* What to do
Write out every entry in full. Leave nothing out.

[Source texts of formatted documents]
* * * * *

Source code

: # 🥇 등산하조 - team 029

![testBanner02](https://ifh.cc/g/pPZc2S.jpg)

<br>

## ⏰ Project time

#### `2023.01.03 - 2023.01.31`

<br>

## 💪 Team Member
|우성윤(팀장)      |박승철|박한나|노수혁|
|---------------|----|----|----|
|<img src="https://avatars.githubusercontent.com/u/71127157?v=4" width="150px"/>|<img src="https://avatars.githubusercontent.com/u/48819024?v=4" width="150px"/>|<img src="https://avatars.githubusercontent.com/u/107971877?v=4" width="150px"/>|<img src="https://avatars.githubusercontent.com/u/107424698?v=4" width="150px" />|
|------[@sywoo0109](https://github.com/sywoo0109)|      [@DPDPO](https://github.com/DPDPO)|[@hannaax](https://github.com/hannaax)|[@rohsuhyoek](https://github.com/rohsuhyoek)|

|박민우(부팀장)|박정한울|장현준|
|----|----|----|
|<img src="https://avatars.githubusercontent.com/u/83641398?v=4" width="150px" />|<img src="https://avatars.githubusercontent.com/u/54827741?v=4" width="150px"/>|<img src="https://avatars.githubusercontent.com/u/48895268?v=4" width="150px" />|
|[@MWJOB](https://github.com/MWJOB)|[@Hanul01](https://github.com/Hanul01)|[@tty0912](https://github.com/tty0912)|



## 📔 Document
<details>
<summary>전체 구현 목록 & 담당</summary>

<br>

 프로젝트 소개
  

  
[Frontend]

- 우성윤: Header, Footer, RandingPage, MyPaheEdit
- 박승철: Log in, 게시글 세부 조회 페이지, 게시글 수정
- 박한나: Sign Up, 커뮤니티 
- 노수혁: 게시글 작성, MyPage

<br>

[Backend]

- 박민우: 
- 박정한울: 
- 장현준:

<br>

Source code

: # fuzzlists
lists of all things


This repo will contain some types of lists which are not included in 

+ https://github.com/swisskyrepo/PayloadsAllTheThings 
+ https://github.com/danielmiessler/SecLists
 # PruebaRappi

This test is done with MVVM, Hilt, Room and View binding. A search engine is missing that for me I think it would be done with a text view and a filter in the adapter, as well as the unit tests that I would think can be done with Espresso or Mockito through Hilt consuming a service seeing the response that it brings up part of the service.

* * * * *

* Solved problem
Source code

: # 🥇 등산하조 - team 029

![testBanner02](https://ifh.cc/g/pPZc2S.jpg)

<br>

## ⏰ Project time

#### `2023.01.03 - 2023.01.31`

<br>

## 💪 Team Member
|우성윤(팀장)      |박승철|박한나|노수혁|
|---------------|----|----|----|
|<img src="https://avatars.githubusercontent.com/u/71127157?v=4" width="150px"/>|<img src="https://avatars.githubusercontent.com/u/48819024?v=4" width="150px"/>|<img src="https://avatars.githubusercontent.com/u/107971877?v=4" width="150px"/>|<img src="https://avatars.githubusercontent.com/u/107424698?v=4" width="150px" />|
|------[@sywoo0109](https://github.com/sywoo0109)|      [@DPDPO](https://github.com/DPDPO)|[@hannaax](https://github.com/hannaax)|[@rohsuhyoek](https://github.com/rohsuhyoek)|

|박민우(부팀장)|박정한울|장현준|
|----|----|----|
|<img src="https://avatars.githubusercontent.com/u/83641398?v=4" width="150px" />|<img src="https://avatars.githubusercontent.com/u/54827741?v=4" width="150px"/>|<img src="https://avatars.githubusercontent.com/u/48895268?v=4" width="150px" />|
|[@MWJOB](https://github.com/MWJOB)|[@Hanul01](https://github.com/Hanul01)|[@tty0912](https://github.com/tty0912)|



## 📔 Document
<details>
<summary>전체 구현 목록 & 담당</summary>

<br>

 프로젝트 소개
  

  
[Frontend]

- 우성윤: Header, Footer, RandingPage, MyPaheEdit
- 박승철: Log in, 게시글 세부 조회 페이지, 게시글 수정
- 박한나: Sign Up, 커뮤니티 
- 노수혁: 게시글 작성, MyPage

<br>

[Backend]

- 박민우: 
- 박정한울: 
- 장현준:

<br>

Source code

: # fuzzlists
lists of all things


This repo will contain some types of lists which are not included in 

+ https://github.com/swisskyrepo/PayloadsAllTheThings 
+ https://github.com/danielmiessler/SecLists
 # PruebaRappi

This test is done with MVVM, Hilt, Room and View binding. A search engine is missing that for me I think it would be done with a text view and a filter in the adapter, as well as the unit tests that I would think can be done with Espresso or Mockito through Hilt consuming a service seeing the response that it brings up part of the service.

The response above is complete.